If "eating is a moral act", instead of paying lip-service to the rights of non-human animals to not be used as things existing solely for human pleasure, why not take the opportunity to suggest not using them in the first place? Is doing so really so unthinkable to someone who chooses to refrain from using them himself? Why, instead, does he promote their continued use? Why does he opt to champion certain types of use as being somehow more moral than others? And why insist on doing it over and over again?
The truth is that HSUS is in the business of regulating animal treatment and without the continued consumption of animals and their products -- i.e. their continued use, Wayne Pacelle would find himself without his annual $250,000 (or so) salary. Why on earth promote veganism, then, when one's living is made off the blood of others? (An argument could also be made questioning whether someone who profits so clearly by facilitating the perpetuation of others' use of animals should, in good faith, consider himself vegan, but that's something I'll leave to better philosophers and debaters to weigh.)

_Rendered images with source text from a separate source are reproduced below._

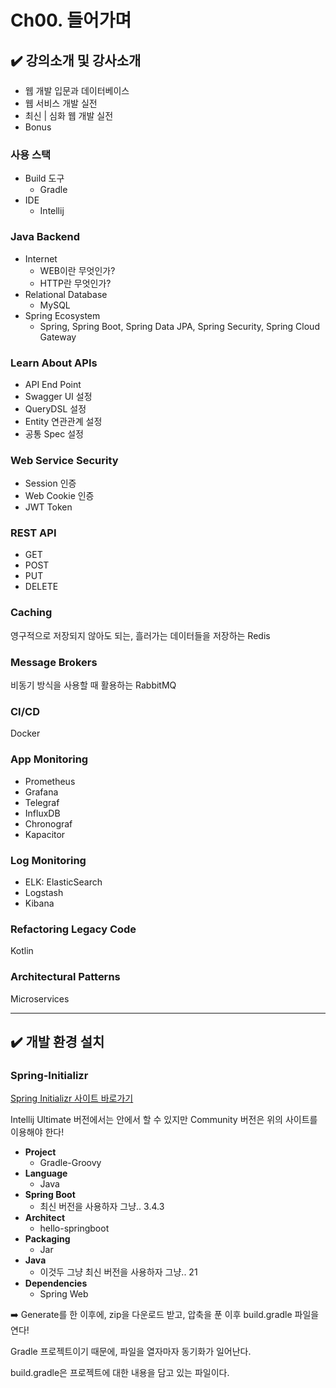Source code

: # Ch00. 들어가며

## ✔️ 강의소개 및 강사소개

- 웹 개발 입문과 데이터베이스
- 웹 서비스 개발 실전
- 최신 | 심화 웹 개발 실전
- Bonus

### 사용 스택

- Build 도구
  - Gradle
- IDE
  - Intellij

### Java Backend

- Internet
  - WEB이란 무엇인가?
  - HTTP란 무엇인가?
- Relational Database
  - MySQL
- Spring Ecosystem
  - Spring, Spring Boot, Spring Data JPA, Spring Security, Spring Cloud Gateway

### Learn About APIs

- API End Point
- Swagger UI 설정
- QueryDSL 설정
- Entity 연관관계 설정
- 공통 Spec 설정

### Web Service Security

- Session 인증
- Web Cookie 인증
- JWT Token

### REST API

- GET
- POST
- PUT
- DELETE 

### Caching

영구적으로 저장되지 않아도 되는, 흘러가는 데이터들을 저장하는 Redis

### Message Brokers

비동기 방식을 사용할 때 활용하는 RabbitMQ

### CI/CD

Docker

### App Monitoring

- Prometheus
- Grafana
- Telegraf
- InfluxDB
- Chronograf
- Kapacitor

### Log Monitoring

- ELK: ElasticSearch
- Logstash
- Kibana

### Refactoring Legacy Code

Kotlin

### Architectural Patterns

Microservices

<hr>

## ✔️ 개발 환경 설치

### Spring-Initializr

[Spring Initializr 사이트 바로가기](https://start.spring.io)

Intellij Ultimate 버전에서는 안에서 할 수 있지만 Community 버전은 위의 사이트를 이용해야 한다!

- **Project**
  - Gradle-Groovy
- **Language**
  - Java
- **Spring Boot**
  - 최신 버전을 사용하자 그냥.. 3.4.3
- **Architect**
  - hello-springboot
- **Packaging**
  - Jar
- **Java**
  - 이것두 그냥 최신 버전을 사용하자 그냥.. 21
- **Dependencies**
  - Spring Web

➡️ Generate를 한 이후에, zip을 다운로드 받고, 압축을 푼 이후 build.gradle 파일을 연다!

Gradle 프로젝트이기 때문에, 파일을 열자마자 동기화가 일어난다.

build.gradle은 프로젝트에 대한 내용을 담고 있는 파일이다.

Non-human animals deserve more than to have so-called animal advocates lulling people into continuing to provide the demand which leads to their being bred into lives of misery ending in slaughter. Maybe Wayne Pacelle doesn't think so, but I do. Don't you?
Go vegan. Talk to others about going vegan. If they're not ready to listen, talk to others who are. If you don't, who will? Certainly not Wayne Pacelle.